En este intertexto antipedagógico cabe situar, de una parte, poetas románticos y no
románticos, escritores más o menos “malditos” y, por lo común, creadores poco
“sistematizados”, como el Conde de Lautréamont (que llamó a la Escuela “Mansión del
Embrutecimiento”), F. Hölderlin (“Ojalá no hubiera pisado nunca ese centro”), O. Wilde (“El
azote de la esfera intelectual es el hombre empeñado en educar siempre a los demás”), Ch.
Baudelaire (“Es sin duda el Diablo quien inspira la pluma y el verbo de los pedagogos”), A.
Artaud (“Ese magma purulento de los educadores”), J. Cortázar (La escuela de noche), J. M.
Arguedas (Los escoleros), Th. Bernhard (Maestros antiguos), J. Vigo (Cero en conducta),
etc., etc., etc. De otra parte, podemos enmarcar ahí a unos cuantos teóricos, filósofos y
pensadores ocasionales de la educación, como M. Bakunin, F. Nietzsche, P. Blonskij
(desarrollando la perspectiva de K. Marx), F. Ferrer Guardia en su vertiente “negativa”, I.

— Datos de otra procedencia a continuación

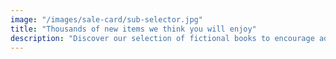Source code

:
 ```yaml
---
image: "/images/sale-card/sub-selector.jpg"
title: "Thousands of new items we think you will enjoy"
description: "Discover our selection of fictional books to encourage adventure."
---
```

Illich y E. Reimer, M. Foucault, A. Miller, P. Sloterdijk, J. T. Gatto, G. Steva, J. Larrosa con
intermitencias, J. C. Carrión Castro,… En nuestros días, la antipedagogía más concreta,
perfectamente identificable, se expresa en los padres que retiran a sus hijos del sistema de
enseñanza oficial, pública o privada; en las experiencias educativas comunitarias que asumen
la desescolarización como meta (Olea en Castellón, Bizi Toki en Iparralde,…); en las
organizaciones defensivas y propaladoras antiescolares (Asociación para la Libre Educación,
por ejemplo) y en el activismo cultural que manifiesta su disidencia teórico-práctica en redes
sociales y mediante blogs (Caso Omiso, Crecer en Libertad,…).
3) EL “OTRO” DE LA ESCUELA: MODALIDADES EDUCATIVAS
REFRACTARIAS A LA OPCIÓN SOCIALIZADORA OCCIDENTAL
La Escuela es solo una “opción cultural” (P. Liégeois), el hábito educativo reciente de apenas
un puñado de hombres sobre la tierra. Se mundializará, no obstante, pues acompaña al
Capitalismo en su proceso etnocida de globalización…
En un doloroso mientras tanto, otras modalidades educativas, que excluyen el mencionado
trípode escolar, pugnan hoy por subsistir, padeciendo el acoso altericida de los aparatos
culturales estatales y para-estatales: educación tradicional de los entornos rural-marginales,
educación comunitaria indígena, educación clánica de los pueblos nómadas, educación
alternativa no-institucional (labor de innumerables centros sociales, ateneos, bibliotecas
populares, etc.), auto-educación,…
Enunciar la otredad educativa es la manera antipedagógica de confrontar ese discurso
mixtificador que, cosificando la Escuela (desgajándola de la historia, para presentarla como
un fenómeno natural, universal), la fetichiza a conciencia (es decir, la contempla
deliberadamente al margen de las relaciones sociales, de signo capitalista, en cuyo seno nace
y que procura reproducir) y, finalmente, la mitifica (erigiéndola, por ende, en un ídolo sin
crepúsculo, “vaca sagrada” en expresión de I. Illich).